A booked plan proves capacity, not a decision
That flawless anniversary trip is not the commitment you are reading it as.
It shows he can organize and pay when the date is set in advance and someone is there to be impressed. It says nothing about whether he has actually chosen the relationship, because choosing shows up in the boring gaps, not the booked highlights. He can plan a perfect getaway and still keep you locked out of every plain week on either side of it. If you keep making his case by counting the occasions he nailed while you cannot point to one ordinary Tuesday you felt like his girlfriend, the count is the answer. The occasions are real. They are just not the evidence of commitment you have been treating them as.
He does not need to plan something bigger. The status just needs to hold on a day when nothing is planned at all.
The words that ask for a status, not a gesture
Do not wait for the next occasion to feel chosen again. Do not go silent hoping he notices the flat stretch and panics. Both moves keep you inside his occasion schedule instead of asking for the one thing you actually want, which is a relationship that exists on ordinary days.
Name the pattern and ask for the status, once, cleanly.
I love how you show up for the big stuff. But I have noticed we only feel like a couple around occasions, and the rest of the time I am not sure what we are. I am not looking for a bigger gesture. I want to know if you actually want to be in this on a normal week, not just the ones that come with a date. Where are you on that?
That message does not accuse him of using you. It does not demand a grand plan. It tells him exactly what you are measuring, ordinary continuity instead of staged intensity, and it hands him a clear question to answer. Then his answer, and far more important, what he does across the next few plain weeks, becomes the real information.
Reading his answer and the weeks after it
There are three ways this goes.
The status starts showing up between occasions. The label holds on a normal day, you get let into ordinary time, something moves forward without an event forcing it. Do not throw him a parade for clearing the lowest bar, but let it register, and watch whether it survives once no one is keeping the conversation alive.
He answers with another occasion. He hears you and books something impressive, then goes undefined again the moment it is over. That is the pattern confessing itself. He speaks occasions fluently and dodges continuity, and he just showed you which one he reaches for when you ask him to actually decide.
He calls the ask pressure. He gets defensive, tells you to stop overthinking, or points at the anniversary trip as if it settles the question. Take that reaction seriously. A man who can commit for an evening but resents being asked to commit on a Tuesday is telling you the occasions were as far as he was ever going to go.

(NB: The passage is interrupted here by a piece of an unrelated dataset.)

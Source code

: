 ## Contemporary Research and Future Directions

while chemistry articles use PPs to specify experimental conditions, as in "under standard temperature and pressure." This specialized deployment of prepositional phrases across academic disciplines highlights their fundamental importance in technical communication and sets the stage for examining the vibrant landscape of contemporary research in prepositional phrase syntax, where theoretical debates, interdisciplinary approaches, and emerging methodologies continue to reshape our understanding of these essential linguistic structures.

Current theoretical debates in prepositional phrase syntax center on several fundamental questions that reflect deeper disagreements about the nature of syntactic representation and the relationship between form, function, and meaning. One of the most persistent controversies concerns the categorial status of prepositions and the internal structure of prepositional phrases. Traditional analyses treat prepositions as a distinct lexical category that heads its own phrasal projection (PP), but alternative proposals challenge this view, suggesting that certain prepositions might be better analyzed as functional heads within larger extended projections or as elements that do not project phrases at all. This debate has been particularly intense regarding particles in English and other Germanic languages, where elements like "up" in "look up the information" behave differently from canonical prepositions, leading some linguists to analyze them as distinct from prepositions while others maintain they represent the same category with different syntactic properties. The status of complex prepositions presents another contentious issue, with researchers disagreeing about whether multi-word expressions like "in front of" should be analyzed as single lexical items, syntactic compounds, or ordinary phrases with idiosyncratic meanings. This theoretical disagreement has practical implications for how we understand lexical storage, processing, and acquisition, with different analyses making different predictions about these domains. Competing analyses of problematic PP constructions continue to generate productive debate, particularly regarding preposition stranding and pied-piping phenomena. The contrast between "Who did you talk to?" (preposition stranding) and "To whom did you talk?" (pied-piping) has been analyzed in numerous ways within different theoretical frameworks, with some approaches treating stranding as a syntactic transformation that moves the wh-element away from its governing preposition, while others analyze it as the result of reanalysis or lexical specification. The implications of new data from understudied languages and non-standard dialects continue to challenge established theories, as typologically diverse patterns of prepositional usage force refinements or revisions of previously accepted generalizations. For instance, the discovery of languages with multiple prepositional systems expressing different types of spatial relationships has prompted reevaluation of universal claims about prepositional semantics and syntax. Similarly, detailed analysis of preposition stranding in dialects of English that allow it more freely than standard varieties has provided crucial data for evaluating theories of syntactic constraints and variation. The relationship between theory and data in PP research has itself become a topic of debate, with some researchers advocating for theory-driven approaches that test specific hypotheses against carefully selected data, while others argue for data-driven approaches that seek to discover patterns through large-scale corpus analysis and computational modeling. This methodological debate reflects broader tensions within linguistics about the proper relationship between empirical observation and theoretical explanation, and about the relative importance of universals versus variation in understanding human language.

If you are not even sure this qualifies as a relationship yet, the situationship read sharpens the line. If he uses the word partner but keeps the future vague, the partner-without-a-plan pattern picks it up there. And if you want the full playbook for turning intermittent interest into a real decision, start from how to get a busy man to commit.
You have seen what he does when the calendar hands him a reason.
Now go find out what is left on the weeks it does not.